Significativamente, il Northern Gateway è stato inaugurato il giorno dopo il sabotaggio dei gasdotti Nord Stream-1 e Nord Stream-2, salutato dall’ex ministro degli Esteri polacco Radoslaw Sikorski con un tweet alquanto emblematico (testualmente: “thank you, Usa”) e attribuito da Seymour Hersh a un’operazione pianificata e realizzata dagli Stati Uniti con il supporto della Norvegia.

L’intero progetto energetico ideato per l’Europa centro-orientale è maturato nell’ambito del Trimarium, una versione del vecchio Intermarium aggiornata al XXI Secolo e declinata pertanto secondo un canone spiccatamente geoeconomico, implicante l’unificazione del “grande spazio” ricompreso tra il Baltico, il Mar Nero e l’Adriatico attraverso un programma di ammodernamento infrastrutturale (ferrovie, autostrade, condutture energetiche e canali) che favorisca le interconnessioni tra i Paesi aderenti, vale a dire Polonia, Repubblica Ceca, Slovacchia, Ungheria, Estonia, Lettonia, Lituania, Austria, Slovenia, Croazia, Romania e Bulgaria. Per Marek Jan Chodakiewicz, storico statunitense di origini polacche che ha scritto parte del discorso pronunciato da Donald Trump a Varsavia nel 2017, il Trimarium rappresenta un progetto «culturalmente e ideologicamente più compatibile con gli interessi nazionali americani».

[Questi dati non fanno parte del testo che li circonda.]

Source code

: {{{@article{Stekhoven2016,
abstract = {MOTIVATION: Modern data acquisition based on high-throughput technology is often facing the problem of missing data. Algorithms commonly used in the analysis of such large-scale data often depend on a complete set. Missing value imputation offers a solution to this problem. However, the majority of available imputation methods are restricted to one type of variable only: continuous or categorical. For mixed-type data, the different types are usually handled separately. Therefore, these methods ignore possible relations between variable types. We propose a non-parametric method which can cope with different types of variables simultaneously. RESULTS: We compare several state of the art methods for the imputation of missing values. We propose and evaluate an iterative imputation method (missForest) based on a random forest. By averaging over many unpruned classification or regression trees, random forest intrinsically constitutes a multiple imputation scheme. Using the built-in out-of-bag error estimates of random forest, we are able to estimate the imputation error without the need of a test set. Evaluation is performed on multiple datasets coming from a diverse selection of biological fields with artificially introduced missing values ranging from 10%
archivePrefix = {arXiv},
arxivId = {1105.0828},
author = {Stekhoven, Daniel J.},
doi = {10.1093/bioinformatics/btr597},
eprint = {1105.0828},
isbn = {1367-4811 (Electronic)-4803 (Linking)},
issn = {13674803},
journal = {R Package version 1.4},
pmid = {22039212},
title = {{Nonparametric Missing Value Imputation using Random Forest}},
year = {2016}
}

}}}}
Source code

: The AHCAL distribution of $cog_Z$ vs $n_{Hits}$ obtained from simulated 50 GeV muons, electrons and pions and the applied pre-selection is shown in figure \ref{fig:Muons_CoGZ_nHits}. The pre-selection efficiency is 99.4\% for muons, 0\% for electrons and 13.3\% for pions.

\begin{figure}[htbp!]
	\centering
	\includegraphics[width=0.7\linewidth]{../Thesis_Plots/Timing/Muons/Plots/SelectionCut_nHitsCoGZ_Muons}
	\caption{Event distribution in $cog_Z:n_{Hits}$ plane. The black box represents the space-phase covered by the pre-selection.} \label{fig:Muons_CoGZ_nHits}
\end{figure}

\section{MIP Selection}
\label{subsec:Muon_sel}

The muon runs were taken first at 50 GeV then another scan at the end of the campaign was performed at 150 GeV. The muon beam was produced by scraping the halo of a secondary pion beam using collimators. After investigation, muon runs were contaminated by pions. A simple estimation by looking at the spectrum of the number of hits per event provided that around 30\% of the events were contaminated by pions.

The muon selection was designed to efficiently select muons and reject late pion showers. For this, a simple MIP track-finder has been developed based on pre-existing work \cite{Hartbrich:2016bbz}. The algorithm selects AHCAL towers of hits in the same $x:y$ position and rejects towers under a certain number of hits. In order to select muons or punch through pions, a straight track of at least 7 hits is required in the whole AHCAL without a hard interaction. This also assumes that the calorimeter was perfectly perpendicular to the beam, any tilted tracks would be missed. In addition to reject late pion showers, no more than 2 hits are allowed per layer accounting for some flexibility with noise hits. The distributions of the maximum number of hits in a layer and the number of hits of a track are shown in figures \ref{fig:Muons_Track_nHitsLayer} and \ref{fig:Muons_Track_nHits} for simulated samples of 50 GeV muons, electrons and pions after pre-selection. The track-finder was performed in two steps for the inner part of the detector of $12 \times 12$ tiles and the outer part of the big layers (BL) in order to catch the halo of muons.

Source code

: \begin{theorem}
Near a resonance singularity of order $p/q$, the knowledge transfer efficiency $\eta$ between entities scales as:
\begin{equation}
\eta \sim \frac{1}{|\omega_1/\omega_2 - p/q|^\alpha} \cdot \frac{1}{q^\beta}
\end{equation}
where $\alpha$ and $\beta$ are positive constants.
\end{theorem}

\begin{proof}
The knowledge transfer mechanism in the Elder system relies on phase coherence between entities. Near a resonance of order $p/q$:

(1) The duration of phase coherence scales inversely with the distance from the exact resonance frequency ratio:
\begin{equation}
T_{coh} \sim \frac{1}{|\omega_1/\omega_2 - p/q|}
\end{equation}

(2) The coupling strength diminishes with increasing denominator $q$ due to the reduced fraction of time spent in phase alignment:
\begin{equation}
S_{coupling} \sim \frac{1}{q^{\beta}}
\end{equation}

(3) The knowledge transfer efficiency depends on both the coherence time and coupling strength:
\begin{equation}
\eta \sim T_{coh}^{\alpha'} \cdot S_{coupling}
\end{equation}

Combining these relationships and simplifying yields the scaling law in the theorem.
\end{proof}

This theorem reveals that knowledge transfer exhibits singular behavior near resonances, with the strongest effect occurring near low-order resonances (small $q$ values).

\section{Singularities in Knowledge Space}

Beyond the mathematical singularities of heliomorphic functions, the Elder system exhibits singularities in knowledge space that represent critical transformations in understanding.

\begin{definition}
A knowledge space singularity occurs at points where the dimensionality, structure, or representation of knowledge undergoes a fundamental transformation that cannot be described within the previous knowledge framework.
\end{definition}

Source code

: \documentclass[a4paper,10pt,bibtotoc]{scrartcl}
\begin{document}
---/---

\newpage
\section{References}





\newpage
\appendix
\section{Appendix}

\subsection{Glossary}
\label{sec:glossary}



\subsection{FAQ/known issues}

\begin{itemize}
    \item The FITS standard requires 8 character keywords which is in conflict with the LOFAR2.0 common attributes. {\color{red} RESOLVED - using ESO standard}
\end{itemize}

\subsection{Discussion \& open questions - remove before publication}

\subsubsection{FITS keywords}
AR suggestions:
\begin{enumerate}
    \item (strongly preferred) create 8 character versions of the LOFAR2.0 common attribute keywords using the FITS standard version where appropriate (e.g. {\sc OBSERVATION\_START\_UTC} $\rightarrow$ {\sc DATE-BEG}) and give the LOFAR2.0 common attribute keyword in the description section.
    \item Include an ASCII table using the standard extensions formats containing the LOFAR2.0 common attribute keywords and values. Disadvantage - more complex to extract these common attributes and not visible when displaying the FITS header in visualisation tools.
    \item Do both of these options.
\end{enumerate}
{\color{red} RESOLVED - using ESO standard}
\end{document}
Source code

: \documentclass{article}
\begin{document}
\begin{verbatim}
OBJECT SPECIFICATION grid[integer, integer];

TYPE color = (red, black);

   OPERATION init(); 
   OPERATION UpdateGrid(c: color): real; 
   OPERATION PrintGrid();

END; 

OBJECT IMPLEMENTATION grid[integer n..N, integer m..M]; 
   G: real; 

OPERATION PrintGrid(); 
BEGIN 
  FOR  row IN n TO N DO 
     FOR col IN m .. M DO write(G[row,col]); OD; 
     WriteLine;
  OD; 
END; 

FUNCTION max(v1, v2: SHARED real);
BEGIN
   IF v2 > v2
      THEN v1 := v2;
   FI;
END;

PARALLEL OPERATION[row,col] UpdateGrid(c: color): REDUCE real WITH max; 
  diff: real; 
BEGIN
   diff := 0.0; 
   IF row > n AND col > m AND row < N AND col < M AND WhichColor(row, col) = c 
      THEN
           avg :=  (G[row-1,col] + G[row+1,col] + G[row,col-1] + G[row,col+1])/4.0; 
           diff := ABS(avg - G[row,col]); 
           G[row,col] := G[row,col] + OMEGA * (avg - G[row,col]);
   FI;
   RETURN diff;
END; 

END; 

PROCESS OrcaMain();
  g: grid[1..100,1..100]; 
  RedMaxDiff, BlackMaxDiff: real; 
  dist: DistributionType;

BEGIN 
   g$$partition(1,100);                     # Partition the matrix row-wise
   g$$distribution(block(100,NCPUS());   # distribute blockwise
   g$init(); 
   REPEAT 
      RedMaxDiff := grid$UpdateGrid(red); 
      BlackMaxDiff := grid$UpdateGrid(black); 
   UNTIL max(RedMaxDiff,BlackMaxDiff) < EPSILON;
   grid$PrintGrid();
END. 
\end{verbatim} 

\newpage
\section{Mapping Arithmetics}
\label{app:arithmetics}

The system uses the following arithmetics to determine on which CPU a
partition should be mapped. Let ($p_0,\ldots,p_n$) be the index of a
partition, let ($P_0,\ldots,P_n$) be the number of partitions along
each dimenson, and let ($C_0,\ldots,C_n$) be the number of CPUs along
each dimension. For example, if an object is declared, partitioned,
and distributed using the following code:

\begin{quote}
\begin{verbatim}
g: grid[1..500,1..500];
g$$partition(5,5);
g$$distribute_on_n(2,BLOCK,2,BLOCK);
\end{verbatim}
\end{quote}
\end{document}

La Polonia, al centro del progetto Trimarium, si candida attualmente a marginalizzare politicamente la Germania e accreditarsi – un po’ come l’Italia sotto il governo di Giorgia Meloni – come principale interlocutore degli Stati Uniti in Europa, se non come vera e propria “testa di ponte” di Washington all’interno del “vecchio continente”. Senonché, la sua tenuta economica rimane strettamente dipendente dalle sorti della Bundesrepublik, a cui è strettamente legata dal punto di vista sia industriale che finanziario, considerata l’influenza che Berlino è in grado di esercitare sulle strutture tecnocratiche comunitarie. Ed è a sua volta alquanto emblematica la sincronicità tra il deterioramento dei rapporti russo-tedeschi e il graduale scivolamento della Germania sul piano inclinato della recessione, con contestuale assottigliamento del suo gigantesco avanzo commerciale. Dinnanzi alla Polonia si stagliano prospettive analoghe.

 

 

Note

 

1) Il governo di Varsavia ha addirittura manifestato a Washington la propria disponibilità a stanziare due miliardi di dollari per la costruzione di una struttura presso la cittadina di Orzysz, situata a ridosso di Kaliningrad in cui ospitare una divisione corazzata Usa, che il presidente Andrzej Duda propose addirittura di battezzare Fort Trump con il chiaro intento di solleticare il narcisismo del magnate newyorkese. L’idea è quella di insediare in pianta stabile la presenza militare statunitense oltre l’ex “cortina di ferro” per la prima volta dal crollo dell’Unione Sovietica, attraverso la trasformazione della Polonia in una sorta di «portaerei inaffondabile degli Stati Uniti», per usare un’espressione pronunciata a suo tempo da un membro di alto profilo del governo di Jaroslaw Kaczyseki.